In a triangle, the lengths of two of the sides are 3.14 and 0.67. Find the length of the third side if it is known that it is an integer.
a) In Wonderland, there are three cities \(A\), \(B\) and \(C\). 6 roads lead from city \(A\) to city \(B\), and 4 roads lead from city \(B\) to city \(C\). How many ways can you travel from \(A\) to \(C\)?
b) In Wonderland, another city \(D\) was built as well as several new roads – two from \(A\) to \(D\) and two from \(D\) to \(C\). In how many ways can you now get from city \(A\) to city \(C\)?
How many distinct seven-digit numbers exist? It is assumed that the first digit cannot be zero.
A car registration number consists of three letters of the Russian alphabet (that is, 30 letters are used) and three digits: first we have a letter, then three digits followed by two more letters. How many different car registration numbers are there?
We call a natural number “fancy”, if it is made up only of odd digits.
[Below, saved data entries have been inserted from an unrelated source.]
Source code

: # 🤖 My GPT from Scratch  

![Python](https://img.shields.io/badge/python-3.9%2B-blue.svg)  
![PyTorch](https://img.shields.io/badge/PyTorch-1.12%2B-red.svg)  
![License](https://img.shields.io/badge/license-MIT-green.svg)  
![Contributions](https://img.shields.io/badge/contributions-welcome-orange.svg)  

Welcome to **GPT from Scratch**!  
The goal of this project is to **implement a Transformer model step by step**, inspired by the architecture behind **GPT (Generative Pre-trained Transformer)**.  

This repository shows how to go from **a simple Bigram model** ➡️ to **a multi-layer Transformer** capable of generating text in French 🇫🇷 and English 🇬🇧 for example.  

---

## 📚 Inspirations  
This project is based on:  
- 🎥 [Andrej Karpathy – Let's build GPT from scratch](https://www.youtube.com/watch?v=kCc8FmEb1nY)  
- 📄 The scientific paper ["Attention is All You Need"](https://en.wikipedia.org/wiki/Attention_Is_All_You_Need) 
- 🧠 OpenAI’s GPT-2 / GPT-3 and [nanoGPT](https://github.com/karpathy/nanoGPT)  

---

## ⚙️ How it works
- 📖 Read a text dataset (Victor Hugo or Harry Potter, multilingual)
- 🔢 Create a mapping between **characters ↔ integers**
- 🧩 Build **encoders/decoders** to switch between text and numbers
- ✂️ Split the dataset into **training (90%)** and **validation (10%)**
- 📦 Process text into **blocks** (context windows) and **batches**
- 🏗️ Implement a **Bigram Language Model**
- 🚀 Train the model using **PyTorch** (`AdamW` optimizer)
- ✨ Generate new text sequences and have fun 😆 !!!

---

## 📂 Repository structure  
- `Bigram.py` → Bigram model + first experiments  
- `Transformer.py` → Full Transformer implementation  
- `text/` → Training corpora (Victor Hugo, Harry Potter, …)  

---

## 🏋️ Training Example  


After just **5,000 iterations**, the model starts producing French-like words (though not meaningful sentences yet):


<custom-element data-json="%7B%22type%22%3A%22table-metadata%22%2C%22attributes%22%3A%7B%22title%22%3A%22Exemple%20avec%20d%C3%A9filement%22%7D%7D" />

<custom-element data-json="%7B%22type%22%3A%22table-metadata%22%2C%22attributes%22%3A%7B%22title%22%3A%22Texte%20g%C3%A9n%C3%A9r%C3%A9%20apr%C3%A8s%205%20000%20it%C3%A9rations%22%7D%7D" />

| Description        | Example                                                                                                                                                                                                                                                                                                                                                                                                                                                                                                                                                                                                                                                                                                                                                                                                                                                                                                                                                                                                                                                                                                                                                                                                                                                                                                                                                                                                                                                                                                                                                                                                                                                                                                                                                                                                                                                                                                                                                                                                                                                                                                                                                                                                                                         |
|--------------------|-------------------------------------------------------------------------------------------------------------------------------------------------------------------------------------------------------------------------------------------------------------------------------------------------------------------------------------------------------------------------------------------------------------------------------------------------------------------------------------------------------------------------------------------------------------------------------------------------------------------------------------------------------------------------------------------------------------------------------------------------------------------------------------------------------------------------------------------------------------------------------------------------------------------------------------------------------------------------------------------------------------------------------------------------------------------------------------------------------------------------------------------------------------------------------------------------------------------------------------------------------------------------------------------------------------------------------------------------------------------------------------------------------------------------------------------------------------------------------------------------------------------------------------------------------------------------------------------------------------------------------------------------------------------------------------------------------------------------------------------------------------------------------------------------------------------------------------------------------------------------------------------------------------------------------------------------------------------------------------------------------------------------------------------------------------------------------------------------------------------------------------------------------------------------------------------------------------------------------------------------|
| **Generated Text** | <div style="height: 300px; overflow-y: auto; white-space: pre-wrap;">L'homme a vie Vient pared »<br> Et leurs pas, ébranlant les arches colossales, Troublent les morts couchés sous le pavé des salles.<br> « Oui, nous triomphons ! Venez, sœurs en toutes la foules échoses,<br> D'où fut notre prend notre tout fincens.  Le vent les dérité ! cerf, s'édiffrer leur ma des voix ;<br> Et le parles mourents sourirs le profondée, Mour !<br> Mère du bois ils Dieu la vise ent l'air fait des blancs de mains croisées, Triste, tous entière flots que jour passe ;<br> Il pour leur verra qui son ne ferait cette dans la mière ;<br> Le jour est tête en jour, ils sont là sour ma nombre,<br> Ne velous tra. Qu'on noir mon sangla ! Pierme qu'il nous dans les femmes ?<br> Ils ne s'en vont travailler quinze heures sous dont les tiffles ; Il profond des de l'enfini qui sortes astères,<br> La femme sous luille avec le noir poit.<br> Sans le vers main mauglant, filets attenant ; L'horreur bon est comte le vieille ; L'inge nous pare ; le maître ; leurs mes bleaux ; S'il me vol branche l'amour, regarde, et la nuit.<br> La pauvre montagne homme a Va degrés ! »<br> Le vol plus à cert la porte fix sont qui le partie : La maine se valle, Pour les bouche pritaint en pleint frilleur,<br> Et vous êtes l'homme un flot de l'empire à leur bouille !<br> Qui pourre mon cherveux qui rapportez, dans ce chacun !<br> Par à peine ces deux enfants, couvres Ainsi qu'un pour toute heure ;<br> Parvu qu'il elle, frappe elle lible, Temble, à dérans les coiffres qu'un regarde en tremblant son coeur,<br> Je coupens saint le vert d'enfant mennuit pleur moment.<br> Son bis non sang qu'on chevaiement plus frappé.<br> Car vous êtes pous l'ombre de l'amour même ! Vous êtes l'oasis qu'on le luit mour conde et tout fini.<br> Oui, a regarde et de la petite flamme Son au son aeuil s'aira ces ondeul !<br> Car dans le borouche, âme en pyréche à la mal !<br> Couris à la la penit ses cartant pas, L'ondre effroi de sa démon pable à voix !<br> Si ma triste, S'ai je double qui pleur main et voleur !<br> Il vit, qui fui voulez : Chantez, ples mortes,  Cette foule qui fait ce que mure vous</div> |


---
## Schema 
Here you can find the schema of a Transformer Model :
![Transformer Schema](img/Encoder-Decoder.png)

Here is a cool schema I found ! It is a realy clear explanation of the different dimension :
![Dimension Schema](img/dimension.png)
How many four-digit “fancy” numbers are there?
Write in terms of prime factors the numbers 111, 1111, 11111, 111111, 1111111.
Let \(m\) and \(n\) be integers. Prove that \(mn(m + n)\) is an even number.
Write the following rational numbers in the form of decimal fractions: a) \(\frac {1}{7}\); b) \(\frac {2}{7}\); c) \(\frac{1}{14}\); d) \(\frac {1}{17}\).
Prove that \(\sqrt{\frac{a^2 + b^2}{2}} \geq \frac{a+b}{2}\).